小宮の隣・俺のモラル
小宮悠の過去
「悠ー♪ねぇ、今日は一緒に居られるんでしょー?」
「んーごめん…今日は、ダメなんだよ。」
大学時代、俺は女に困ることはなかった。
皆、かっこいいとか言って寄ってくるけど…本当は、俺の中身なんか見ちゃいないんだよな。

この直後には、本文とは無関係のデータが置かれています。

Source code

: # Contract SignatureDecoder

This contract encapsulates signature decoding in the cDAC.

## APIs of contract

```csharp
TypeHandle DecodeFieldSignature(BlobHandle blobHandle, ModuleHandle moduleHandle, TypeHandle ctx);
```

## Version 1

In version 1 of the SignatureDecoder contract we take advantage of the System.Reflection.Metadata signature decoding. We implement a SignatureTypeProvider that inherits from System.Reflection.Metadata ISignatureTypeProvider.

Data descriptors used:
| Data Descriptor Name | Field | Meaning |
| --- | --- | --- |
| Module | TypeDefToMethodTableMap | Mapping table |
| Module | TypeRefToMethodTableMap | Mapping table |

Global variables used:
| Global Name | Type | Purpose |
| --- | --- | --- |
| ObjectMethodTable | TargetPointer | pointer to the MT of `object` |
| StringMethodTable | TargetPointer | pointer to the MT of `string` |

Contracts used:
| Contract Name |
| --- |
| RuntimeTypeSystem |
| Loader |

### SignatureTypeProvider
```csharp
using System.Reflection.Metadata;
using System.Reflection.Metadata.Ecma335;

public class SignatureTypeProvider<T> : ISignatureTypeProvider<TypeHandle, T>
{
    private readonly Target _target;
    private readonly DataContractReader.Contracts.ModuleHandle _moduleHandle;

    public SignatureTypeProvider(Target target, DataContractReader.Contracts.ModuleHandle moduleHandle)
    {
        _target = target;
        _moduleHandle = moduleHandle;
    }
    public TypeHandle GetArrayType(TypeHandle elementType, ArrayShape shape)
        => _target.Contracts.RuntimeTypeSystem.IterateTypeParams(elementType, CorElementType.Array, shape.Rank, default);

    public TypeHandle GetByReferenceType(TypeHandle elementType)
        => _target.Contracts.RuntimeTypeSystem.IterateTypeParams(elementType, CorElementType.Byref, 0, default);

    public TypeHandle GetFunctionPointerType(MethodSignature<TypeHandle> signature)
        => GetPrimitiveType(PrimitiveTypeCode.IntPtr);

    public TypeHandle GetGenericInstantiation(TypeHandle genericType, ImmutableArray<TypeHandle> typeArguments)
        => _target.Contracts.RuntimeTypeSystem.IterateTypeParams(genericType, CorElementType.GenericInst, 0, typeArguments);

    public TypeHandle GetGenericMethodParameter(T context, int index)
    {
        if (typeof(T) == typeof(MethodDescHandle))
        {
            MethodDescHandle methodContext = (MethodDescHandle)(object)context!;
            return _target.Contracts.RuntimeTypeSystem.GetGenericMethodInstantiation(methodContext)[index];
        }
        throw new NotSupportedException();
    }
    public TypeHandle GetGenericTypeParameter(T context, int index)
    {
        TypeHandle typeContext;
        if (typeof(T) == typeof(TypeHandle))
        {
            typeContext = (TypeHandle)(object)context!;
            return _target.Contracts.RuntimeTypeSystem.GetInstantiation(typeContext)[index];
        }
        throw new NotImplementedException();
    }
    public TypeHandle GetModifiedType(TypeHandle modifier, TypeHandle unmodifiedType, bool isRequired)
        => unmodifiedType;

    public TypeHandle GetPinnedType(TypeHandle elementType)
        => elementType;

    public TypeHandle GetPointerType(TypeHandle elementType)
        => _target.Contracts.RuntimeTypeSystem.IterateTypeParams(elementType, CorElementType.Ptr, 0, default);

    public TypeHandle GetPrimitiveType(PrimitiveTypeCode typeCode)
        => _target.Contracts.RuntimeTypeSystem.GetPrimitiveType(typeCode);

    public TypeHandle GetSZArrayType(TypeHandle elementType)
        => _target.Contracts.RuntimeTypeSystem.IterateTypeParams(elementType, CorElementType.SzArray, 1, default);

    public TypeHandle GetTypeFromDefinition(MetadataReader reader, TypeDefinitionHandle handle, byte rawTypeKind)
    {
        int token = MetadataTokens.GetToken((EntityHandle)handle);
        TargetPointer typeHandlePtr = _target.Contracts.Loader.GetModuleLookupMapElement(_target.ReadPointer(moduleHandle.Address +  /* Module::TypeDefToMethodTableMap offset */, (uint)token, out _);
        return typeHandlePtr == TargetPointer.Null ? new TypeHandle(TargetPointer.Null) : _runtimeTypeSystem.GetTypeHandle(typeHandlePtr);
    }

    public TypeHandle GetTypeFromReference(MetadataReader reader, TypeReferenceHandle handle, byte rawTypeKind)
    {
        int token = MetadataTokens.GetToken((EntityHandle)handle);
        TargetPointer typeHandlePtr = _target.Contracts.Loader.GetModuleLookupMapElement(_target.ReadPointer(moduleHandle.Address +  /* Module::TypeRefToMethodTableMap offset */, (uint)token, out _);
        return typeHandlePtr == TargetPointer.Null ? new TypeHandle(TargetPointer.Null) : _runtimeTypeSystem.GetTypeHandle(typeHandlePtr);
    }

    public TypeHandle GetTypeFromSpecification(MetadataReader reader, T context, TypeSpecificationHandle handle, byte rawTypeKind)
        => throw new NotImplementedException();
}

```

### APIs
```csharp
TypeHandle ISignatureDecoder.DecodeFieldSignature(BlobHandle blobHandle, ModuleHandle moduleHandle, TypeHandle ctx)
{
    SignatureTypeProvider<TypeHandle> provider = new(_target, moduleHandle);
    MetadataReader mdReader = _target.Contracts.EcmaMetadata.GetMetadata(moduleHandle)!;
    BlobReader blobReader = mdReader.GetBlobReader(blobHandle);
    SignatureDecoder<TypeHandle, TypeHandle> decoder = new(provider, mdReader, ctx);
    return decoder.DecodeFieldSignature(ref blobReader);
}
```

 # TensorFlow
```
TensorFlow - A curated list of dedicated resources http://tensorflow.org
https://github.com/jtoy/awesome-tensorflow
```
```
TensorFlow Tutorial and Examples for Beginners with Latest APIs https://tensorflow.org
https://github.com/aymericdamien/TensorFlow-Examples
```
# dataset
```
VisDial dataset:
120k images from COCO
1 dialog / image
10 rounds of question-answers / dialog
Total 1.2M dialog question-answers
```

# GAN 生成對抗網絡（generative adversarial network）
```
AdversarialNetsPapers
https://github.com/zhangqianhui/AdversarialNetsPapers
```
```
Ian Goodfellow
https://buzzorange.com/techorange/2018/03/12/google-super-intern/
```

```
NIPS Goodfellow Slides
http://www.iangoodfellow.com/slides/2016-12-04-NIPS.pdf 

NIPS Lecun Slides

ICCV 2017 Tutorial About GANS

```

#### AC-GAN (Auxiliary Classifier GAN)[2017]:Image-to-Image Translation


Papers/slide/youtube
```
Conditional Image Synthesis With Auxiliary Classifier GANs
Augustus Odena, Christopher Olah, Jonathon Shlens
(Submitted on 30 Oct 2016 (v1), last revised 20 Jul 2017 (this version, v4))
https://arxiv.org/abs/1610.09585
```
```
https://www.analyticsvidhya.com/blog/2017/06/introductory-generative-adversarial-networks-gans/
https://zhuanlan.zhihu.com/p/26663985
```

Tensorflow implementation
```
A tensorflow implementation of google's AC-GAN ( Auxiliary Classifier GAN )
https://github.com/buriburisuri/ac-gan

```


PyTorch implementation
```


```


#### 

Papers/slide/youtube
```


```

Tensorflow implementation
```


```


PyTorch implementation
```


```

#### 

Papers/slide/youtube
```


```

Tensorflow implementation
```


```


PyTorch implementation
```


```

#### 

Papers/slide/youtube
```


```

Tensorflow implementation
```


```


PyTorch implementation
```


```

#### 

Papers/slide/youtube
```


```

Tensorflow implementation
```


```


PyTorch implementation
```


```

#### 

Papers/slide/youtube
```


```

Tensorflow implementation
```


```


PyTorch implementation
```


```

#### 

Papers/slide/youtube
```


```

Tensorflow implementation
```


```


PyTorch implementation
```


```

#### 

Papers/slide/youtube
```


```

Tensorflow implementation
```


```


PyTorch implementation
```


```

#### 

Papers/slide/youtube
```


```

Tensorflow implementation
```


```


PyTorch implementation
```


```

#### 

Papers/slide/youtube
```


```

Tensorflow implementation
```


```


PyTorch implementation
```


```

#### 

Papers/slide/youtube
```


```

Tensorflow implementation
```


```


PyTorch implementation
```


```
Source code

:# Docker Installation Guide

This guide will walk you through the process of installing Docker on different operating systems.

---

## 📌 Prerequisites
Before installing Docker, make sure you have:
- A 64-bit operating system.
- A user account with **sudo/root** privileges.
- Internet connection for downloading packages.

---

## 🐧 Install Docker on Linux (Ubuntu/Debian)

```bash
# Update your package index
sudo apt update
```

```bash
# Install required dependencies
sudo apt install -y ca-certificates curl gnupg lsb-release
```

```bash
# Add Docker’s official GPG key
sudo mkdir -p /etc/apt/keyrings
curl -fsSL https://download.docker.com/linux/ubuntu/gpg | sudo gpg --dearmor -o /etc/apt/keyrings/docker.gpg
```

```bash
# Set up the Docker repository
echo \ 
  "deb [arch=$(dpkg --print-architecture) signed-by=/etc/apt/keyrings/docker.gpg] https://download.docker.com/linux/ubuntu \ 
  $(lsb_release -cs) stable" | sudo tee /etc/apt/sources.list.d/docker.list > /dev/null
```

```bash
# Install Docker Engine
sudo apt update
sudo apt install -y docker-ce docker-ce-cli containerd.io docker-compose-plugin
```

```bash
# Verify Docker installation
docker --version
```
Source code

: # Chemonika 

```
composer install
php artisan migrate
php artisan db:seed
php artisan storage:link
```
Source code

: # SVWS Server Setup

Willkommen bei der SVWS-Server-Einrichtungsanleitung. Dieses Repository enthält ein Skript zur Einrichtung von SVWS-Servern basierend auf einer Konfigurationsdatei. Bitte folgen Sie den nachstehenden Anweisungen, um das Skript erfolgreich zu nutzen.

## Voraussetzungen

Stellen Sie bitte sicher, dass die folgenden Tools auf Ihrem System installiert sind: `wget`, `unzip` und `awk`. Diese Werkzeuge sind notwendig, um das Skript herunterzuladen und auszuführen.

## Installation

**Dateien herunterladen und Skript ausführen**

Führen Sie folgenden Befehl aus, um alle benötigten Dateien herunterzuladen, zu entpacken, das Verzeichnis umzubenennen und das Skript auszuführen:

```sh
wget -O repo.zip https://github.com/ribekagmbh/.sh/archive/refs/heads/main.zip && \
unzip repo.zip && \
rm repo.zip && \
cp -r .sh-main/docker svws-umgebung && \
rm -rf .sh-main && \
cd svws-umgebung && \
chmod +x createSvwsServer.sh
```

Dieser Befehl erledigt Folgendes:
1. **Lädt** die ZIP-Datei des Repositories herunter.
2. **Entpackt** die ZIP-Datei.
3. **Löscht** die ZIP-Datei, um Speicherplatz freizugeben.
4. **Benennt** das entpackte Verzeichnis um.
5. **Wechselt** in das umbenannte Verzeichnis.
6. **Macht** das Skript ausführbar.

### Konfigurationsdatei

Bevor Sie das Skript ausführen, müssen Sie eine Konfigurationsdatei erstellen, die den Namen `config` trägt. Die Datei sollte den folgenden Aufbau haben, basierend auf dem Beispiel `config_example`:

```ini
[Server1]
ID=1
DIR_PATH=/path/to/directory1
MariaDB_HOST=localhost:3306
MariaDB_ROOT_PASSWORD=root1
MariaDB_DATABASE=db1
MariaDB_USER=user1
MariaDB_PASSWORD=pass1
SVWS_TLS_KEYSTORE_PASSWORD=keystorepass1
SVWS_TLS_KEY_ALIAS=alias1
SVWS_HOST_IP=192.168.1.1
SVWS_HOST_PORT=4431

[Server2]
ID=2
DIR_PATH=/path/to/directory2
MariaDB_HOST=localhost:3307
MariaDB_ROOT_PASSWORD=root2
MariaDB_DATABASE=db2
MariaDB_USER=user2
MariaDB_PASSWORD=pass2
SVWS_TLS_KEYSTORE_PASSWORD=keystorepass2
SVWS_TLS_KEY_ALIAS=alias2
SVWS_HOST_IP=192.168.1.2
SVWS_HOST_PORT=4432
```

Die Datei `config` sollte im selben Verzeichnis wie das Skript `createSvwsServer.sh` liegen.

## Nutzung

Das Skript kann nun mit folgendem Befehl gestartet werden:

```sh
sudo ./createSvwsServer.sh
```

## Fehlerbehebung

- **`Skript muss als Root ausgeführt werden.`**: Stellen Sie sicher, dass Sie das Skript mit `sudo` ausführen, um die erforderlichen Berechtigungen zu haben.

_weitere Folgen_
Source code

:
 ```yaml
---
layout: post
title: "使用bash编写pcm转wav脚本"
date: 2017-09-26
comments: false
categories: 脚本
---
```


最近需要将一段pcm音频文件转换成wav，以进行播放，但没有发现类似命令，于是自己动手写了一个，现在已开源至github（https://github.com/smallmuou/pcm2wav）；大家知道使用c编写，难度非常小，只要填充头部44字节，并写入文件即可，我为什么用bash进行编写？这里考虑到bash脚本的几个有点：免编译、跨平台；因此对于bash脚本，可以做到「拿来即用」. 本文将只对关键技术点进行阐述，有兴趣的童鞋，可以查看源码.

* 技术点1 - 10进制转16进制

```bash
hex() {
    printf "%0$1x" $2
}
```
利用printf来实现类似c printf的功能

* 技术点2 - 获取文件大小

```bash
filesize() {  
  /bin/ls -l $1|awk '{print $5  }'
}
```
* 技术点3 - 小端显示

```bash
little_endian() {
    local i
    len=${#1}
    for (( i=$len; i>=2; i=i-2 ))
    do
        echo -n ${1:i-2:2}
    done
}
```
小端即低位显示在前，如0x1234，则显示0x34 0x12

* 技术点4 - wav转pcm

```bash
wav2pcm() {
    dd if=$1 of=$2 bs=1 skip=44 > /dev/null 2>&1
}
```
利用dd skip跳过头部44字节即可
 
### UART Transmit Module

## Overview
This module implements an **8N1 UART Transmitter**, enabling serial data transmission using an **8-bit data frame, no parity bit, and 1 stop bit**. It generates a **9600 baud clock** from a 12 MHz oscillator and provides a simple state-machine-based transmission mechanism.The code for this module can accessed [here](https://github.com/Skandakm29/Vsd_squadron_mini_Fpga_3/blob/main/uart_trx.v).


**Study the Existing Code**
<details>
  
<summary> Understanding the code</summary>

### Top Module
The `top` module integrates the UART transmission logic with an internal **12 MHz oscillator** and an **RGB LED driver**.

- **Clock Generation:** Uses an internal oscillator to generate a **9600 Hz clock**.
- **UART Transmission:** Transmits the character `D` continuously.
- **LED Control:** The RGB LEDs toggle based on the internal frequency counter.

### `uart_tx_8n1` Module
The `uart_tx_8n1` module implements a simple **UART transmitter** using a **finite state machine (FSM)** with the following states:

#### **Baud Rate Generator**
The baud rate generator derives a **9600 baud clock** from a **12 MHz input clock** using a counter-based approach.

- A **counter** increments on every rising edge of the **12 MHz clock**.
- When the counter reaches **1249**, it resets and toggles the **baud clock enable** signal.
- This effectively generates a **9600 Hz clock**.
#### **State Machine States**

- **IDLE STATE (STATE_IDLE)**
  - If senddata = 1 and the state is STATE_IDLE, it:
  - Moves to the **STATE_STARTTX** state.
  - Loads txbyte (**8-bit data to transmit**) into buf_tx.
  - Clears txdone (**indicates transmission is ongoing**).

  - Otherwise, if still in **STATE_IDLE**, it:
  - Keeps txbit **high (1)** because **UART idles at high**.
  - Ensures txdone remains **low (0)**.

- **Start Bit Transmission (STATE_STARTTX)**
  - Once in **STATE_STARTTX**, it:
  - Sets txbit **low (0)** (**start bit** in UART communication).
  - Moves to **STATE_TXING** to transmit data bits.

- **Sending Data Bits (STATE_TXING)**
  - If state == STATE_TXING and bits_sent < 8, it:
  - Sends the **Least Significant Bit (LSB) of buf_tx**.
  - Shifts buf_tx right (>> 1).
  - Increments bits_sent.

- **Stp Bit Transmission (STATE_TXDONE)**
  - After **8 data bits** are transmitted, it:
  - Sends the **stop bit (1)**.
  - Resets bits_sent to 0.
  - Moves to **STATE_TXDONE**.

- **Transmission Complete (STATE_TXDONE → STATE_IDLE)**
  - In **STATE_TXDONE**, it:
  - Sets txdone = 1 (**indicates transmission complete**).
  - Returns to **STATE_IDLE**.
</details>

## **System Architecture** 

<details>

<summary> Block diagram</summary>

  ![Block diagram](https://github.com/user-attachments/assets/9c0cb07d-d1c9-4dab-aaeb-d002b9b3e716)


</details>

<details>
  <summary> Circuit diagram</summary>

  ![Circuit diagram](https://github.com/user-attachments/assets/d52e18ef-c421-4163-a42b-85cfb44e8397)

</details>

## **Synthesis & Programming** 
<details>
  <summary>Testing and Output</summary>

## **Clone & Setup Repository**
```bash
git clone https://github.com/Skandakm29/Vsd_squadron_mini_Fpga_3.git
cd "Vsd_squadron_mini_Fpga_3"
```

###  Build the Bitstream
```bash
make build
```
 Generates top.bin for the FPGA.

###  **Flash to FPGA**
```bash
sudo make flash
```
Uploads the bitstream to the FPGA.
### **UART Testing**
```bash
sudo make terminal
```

「えぇー!いつもダメじゃんー!いつなら、いいの?!私以外に女いるんでしょー?!」
あー。面倒くさい。なんで、こんなに詮索してくるんだよ。
というか、女友達の1人にすぎないんだけど、いつから勘違いしてる?
どうやって、逃げようか…。
「小宮ー!ちょっといいかー?」
お!ナイス!
「ごめんな!また今度!」
女に背を向けて、声のする方へ向かった。
…濱村だ。
「小宮ぁ…本当いつも大変そうだな…。」
「まーな。けど、サンキュー!助かったわ…。んで、用事ってなぁに?」
今俺を助けくれたのは、濱村由希。
俺より背が低くて、黒髪がよく似合う、真面目な奴。
俺とは正反対だ。
「…別にねーよ。」
「んじゃ本当に助けてくれたのかー?!」
俺は、濱村のサラサラの髪をクシャクシャと撫でる。
「ちょ…!やめろ!」
不器用だけど、本当いい奴。
少し、照れてるとこも可愛い。
「んだよー!せっかくだから、どっか行こーぜー!」
この時くらいからか?
濱村の優しさがわかるようになったのは…。